### INPUT FOR THIS TASK
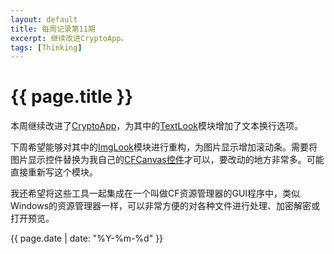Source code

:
 ```yaml
---
layout: default
title: 每周记录第11期
excerpt: 继续改进CryptoApp。
tags: [Thinking]
---
```

{{ page.title }}
================

本周继续改进了[CryptoApp](https://github.com/cforth/CryptoApp)，为其中的[TextLook](https://github.com/cforth/CryptoApp/blob/master/ImgLook.py)模块增加了文本换行选项。

下周希望能够对其中的[ImgLook](https://github.com/cforth/CryptoApp/blob/master/ImgLook.py)模块进行重构，为图片显示增加滚动条。需要将图片显示控件替换为我自己的[CFCanvas控件](https://github.com/cforth/codefarm/blob/master/idea-365/D034_CFCanvas/CFCanvas.py)才可以，要改动的地方非常多。可能直接重新写这个模块。

我还希望将这些工具一起集成在一个叫做CF资源管理器的GUI程序中，类似Windows的资源管理器一样，可以非常方便的对各种文件进行处理、加密解密或打开预览。

{{ page.date | date: "%Y-%m-%d" }}
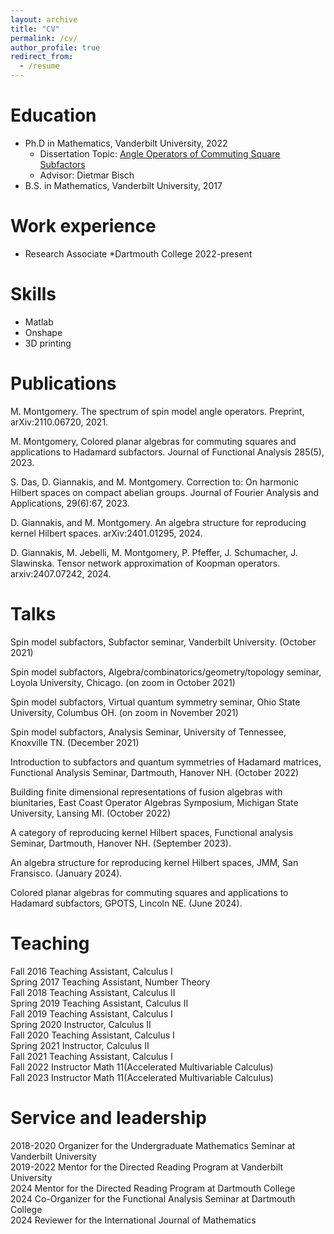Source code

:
 ```yaml
---
layout: archive
title: "CV"
permalink: /cv/
author_profile: true
redirect_from:
  - /resume
---
```




Education
======
* Ph.D in Mathematics, Vanderbilt University, 2022
  * Dissertation Topic: <a href="https://ir.vanderbilt.edu/handle/1803/17523"> Angle Operators of Commuting Square Subfactors </a>
  * Advisor: Dietmar Bisch
* B.S. in Mathematics, Vanderbilt University, 2017

Work experience
======
* Research Associate
  *Dartmouth College 2022-present
  
Skills
======
* Matlab
* Onshape
* 3D printing

Publications
======
M. Montgomery. The spectrum of spin model angle operators.
Preprint, arXiv:2110.06720, 2021.

M. Montgomery, Colored planar algebras for commuting squares and applications to Hadamard subfactors. Journal of Functional Analysis 285(5), 2023.

S. Das, D. Giannakis, and M. Montgomery. Correction to: On harmonic Hilbert spaces
on compact abelian groups. Journal of Fourier Analysis and Applications, 29(6):67, 2023.

D. Giannakis, and M. Montgomery. An algebra structure for reproducing kernel Hilbert spaces. arXiv:2401.01295, 2024.

D. Giannakis, M. Jebelli, M. Montgomery, P. Pfeffer, J. Schumacher, J. Slawinska. Tensor network approximation of Koopman operators. arxiv:2407.07242, 2024.
  
Talks
======
Spin model subfactors, Subfactor seminar, Vanderbilt University. (October 2021)

Spin model subfactors, Algebra/combinatorics/geometry/topology seminar, Loyola University, Chicago. (on zoom in October 2021)

Spin model subfactors, Virtual quantum symmetry seminar, Ohio State University, Columbus OH. (on zoom in November 2021)

Spin model subfactors, Analysis Seminar, University of Tennessee, Knoxville TN. (December 2021)

Introduction to subfactors and quantum symmetries of Hadamard matrices, Functional Analysis Seminar, Dartmouth, Hanover NH. (October 2022)

Building finite dimensional representations of fusion algebras with biunitaries, East Coast Operator Algebras Symposium, Michigan State University, Lansing MI. (October 2022)

A category of reproducing kernel Hilbert spaces, Functional analysis Seminar, Dartmouth, Hanover NH. (September 2023).

An algebra structure for reproducing kernel Hilbert spaces, JMM, San Fransisco. (January 2024).

Colored planar algebras for commuting squares and applications to Hadamard subfactors, GPOTS, Lincoln NE. (June 2024).
  
Teaching
======
Fall  2016  Teaching Assistant, Calculus I  
Spring  2017  Teaching Assistant, Number Theory  
Fall  2018  Teaching Assistant, Calculus II  
Spring  2019  Teaching Assistant, Calculus II  
Fall  2019  Teaching Assistant, Calculus I  
Spring  2020  Instructor, Calculus II  
Fall  2020  Teaching Assistant, Calculus I  
Spring  2021  Instructor, Calculus II  
Fall  2021  Teaching Assistant, Calculus I  
Fall  2022  Instructor Math 11(Accelerated Multivariable Calculus)  
Fall  2023  Instructor Math 11(Accelerated Multivariable Calculus)  
  
Service and leadership
======
2018-2020 Organizer for the Undergraduate Mathematics Seminar at Vanderbilt University  
2019-2022 Mentor for the Directed Reading Program at Vanderbilt University  
2024 Mentor for the Directed Reading Program at Dartmouth College  
2024 Co-Organizer for the Functional Analysis Seminar at Dartmouth College  
2024 Reviewer for the International Journal of Mathematics  

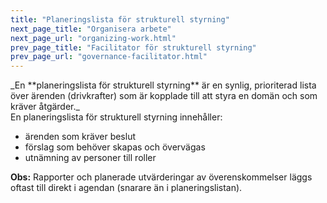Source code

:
 ```yaml
---
title: "Planeringslista för strukturell styrning"
next_page_title: "Organisera arbete"
next_page_url: "organizing-work.html"
prev_page_title: "Facilitator för strukturell styrning"
prev_page_url: "governance-facilitator.html"
---
```



<div class="card summary"><div class="card-body">_En **planeringslista för strukturell styrning** är en synlig, prioriterad lista över ärenden (drivkrafter) som är kopplade till att styra en domän och som kräver åtgärder._
</div></div>
En planeringslista för strukturell styrning innehåller:

- ärenden som kräver beslut
- förslag som behöver skapas och övervägas
- utnämning av personer till roller

**Obs:** Rapporter och planerade utvärderingar av överenskommelser läggs oftast till direkt i agendan (snarare än i planeringslistan).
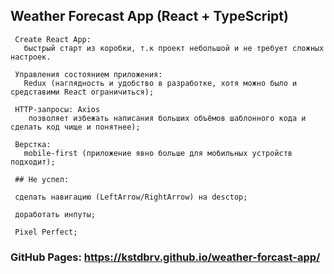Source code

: ## Weather Forecast App (React + TypeScript)
```
 Create React App:
   быстрый старт из коробки, т.к проект небольшой и не требует сложных настроек. 
 
 Управления состоянием приложения: 
   Redux (наглядность и удобство в разработке, хотя можно было и средставими Reaсt ограничиться);
 
 HTTP-запросы: Axios 
    позволяет избежать написания больших объёмов шаблонного кода и сделать код чище и понятнее);
 
 Верстка:
   mobile-first (приложение явно больше для мобильных устройств подходит);
 
 ## Не успел:
 
 сделать навигацию (LeftArrow/RightArrow) на desctop;
 
 доработать инпуты;
 
 Pixel Perfect;
```
### GitHub Pages: https://kstdbrv.github.io/weather-forcast-app/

### TASK OBJECTIVE
Everything in the data except the pictures should be restated word for word.

### EXERCISE OUTPUT
Source code

:
 ```yaml
---
layout: default
title: 每周记录第11期
excerpt: 继续改进CryptoApp。
tags: [Thinking]
---
```

{{ page.title }}
================

本周继续改进了[CryptoApp](https://github.com/cforth/CryptoApp)，为其中的[TextLook](https://github.com/cforth/CryptoApp/blob/master/ImgLook.py)模块增加了文本换行选项。

下周希望能够对其中的[ImgLook](https://github.com/cforth/CryptoApp/blob/master/ImgLook.py)模块进行重构，为图片显示增加滚动条。需要将图片显示控件替换为我自己的[CFCanvas控件](https://github.com/cforth/codefarm/blob/master/idea-365/D034_CFCanvas/CFCanvas.py)才可以，要改动的地方非常多。可能直接重新写这个模块。

我还希望将这些工具一起集成在一个叫做CF资源管理器的GUI程序中，类似Windows的资源管理器一样，可以非常方便的对各种文件进行处理、加密解密或打开预览。

{{ page.date | date: "%Y-%m-%d" }}
Source code

:
 ```yaml
---
layout: archive
title: "CV"
permalink: /cv/
author_profile: true
redirect_from:
  - /resume
---
```




Education
======
* Ph.D in Mathematics, Vanderbilt University, 2022
  * Dissertation Topic: <a href="https://ir.vanderbilt.edu/handle/1803/17523"> Angle Operators of Commuting Square Subfactors </a>
  * Advisor: Dietmar Bisch
* B.S. in Mathematics, Vanderbilt University, 2017

Work experience
======
* Research Associate
  *Dartmouth College 2022-present
  
Skills
======
* Matlab
* Onshape
* 3D printing

Publications
======
M. Montgomery. The spectrum of spin model angle operators.
Preprint, arXiv:2110.06720, 2021.

M. Montgomery, Colored planar algebras for commuting squares and applications to Hadamard subfactors. Journal of Functional Analysis 285(5), 2023.

S. Das, D. Giannakis, and M. Montgomery. Correction to: On harmonic Hilbert spaces
on compact abelian groups. Journal of Fourier Analysis and Applications, 29(6):67, 2023.

D. Giannakis, and M. Montgomery. An algebra structure for reproducing kernel Hilbert spaces. arXiv:2401.01295, 2024.

D. Giannakis, M. Jebelli, M. Montgomery, P. Pfeffer, J. Schumacher, J. Slawinska. Tensor network approximation of Koopman operators. arxiv:2407.07242, 2024.
  
Talks
======
Spin model subfactors, Subfactor seminar, Vanderbilt University. (October 2021)

Spin model subfactors, Algebra/combinatorics/geometry/topology seminar, Loyola University, Chicago. (on zoom in October 2021)

Spin model subfactors, Virtual quantum symmetry seminar, Ohio State University, Columbus OH. (on zoom in November 2021)

Spin model subfactors, Analysis Seminar, University of Tennessee, Knoxville TN. (December 2021)

Introduction to subfactors and quantum symmetries of Hadamard matrices, Functional Analysis Seminar, Dartmouth, Hanover NH. (October 2022)

Building finite dimensional representations of fusion algebras with biunitaries, East Coast Operator Algebras Symposium, Michigan State University, Lansing MI. (October 2022)

A category of reproducing kernel Hilbert spaces, Functional analysis Seminar, Dartmouth, Hanover NH. (September 2023).

An algebra structure for reproducing kernel Hilbert spaces, JMM, San Fransisco. (January 2024).

Colored planar algebras for commuting squares and applications to Hadamard subfactors, GPOTS, Lincoln NE. (June 2024).
  
Teaching
======
Fall  2016  Teaching Assistant, Calculus I  
Spring  2017  Teaching Assistant, Number Theory  
Fall  2018  Teaching Assistant, Calculus II  
Spring  2019  Teaching Assistant, Calculus II  
Fall  2019  Teaching Assistant, Calculus I  
Spring  2020  Instructor, Calculus II  
Fall  2020  Teaching Assistant, Calculus I  
Spring  2021  Instructor, Calculus II  
Fall  2021  Teaching Assistant, Calculus I  
Fall  2022  Instructor Math 11(Accelerated Multivariable Calculus)  
Fall  2023  Instructor Math 11(Accelerated Multivariable Calculus)  
  
Service and leadership
======
2018-2020 Organizer for the Undergraduate Mathematics Seminar at Vanderbilt University  
2019-2022 Mentor for the Directed Reading Program at Vanderbilt University  
2024 Mentor for the Directed Reading Program at Dartmouth College  
2024 Co-Organizer for the Functional Analysis Seminar at Dartmouth College  
2024 Reviewer for the International Journal of Mathematics  

Source code

:
 ```yaml
---
title: "Planeringslista för strukturell styrning"
next_page_title: "Organisera arbete"
next_page_url: "organizing-work.html"
prev_page_title: "Facilitator för strukturell styrning"
prev_page_url: "governance-facilitator.html"
---
```



<div class="card summary"><div class="card-body">_En **planeringslista för strukturell styrning** är en synlig, prioriterad lista över ärenden (drivkrafter) som är kopplade till att styra en domän och som kräver åtgärder._
</div></div>
En planeringslista för strukturell styrning innehåller:

- ärenden som kräver beslut
- förslag som behöver skapas och övervägas
- utnämning av personer till roller

**Obs:** Rapporter och planerade utvärderingar av överenskommelser läggs oftast till direkt i agendan (snarare än i planeringslistan).
Source code

: ## Weather Forecast App (React + TypeScript)
```
 Create React App:
   быстрый старт из коробки, т.к проект небольшой и не требует сложных настроек. 
 
 Управления состоянием приложения: 
   Redux (наглядность и удобство в разработке, хотя можно было и средставими Reaсt ограничиться);
 
 HTTP-запросы: Axios 
    позволяет избежать написания больших объёмов шаблонного кода и сделать код чище и понятнее);
 
 Верстка:
   mobile-first (приложение явно больше для мобильных устройств подходит);
 
 ## Не успел:
 
 сделать навигацию (LeftArrow/RightArrow) на desctop;
 
 доработать инпуты;
 
 Pixel Perfect;
```
### GitHub Pages: https://kstdbrv.github.io/weather-forcast-app/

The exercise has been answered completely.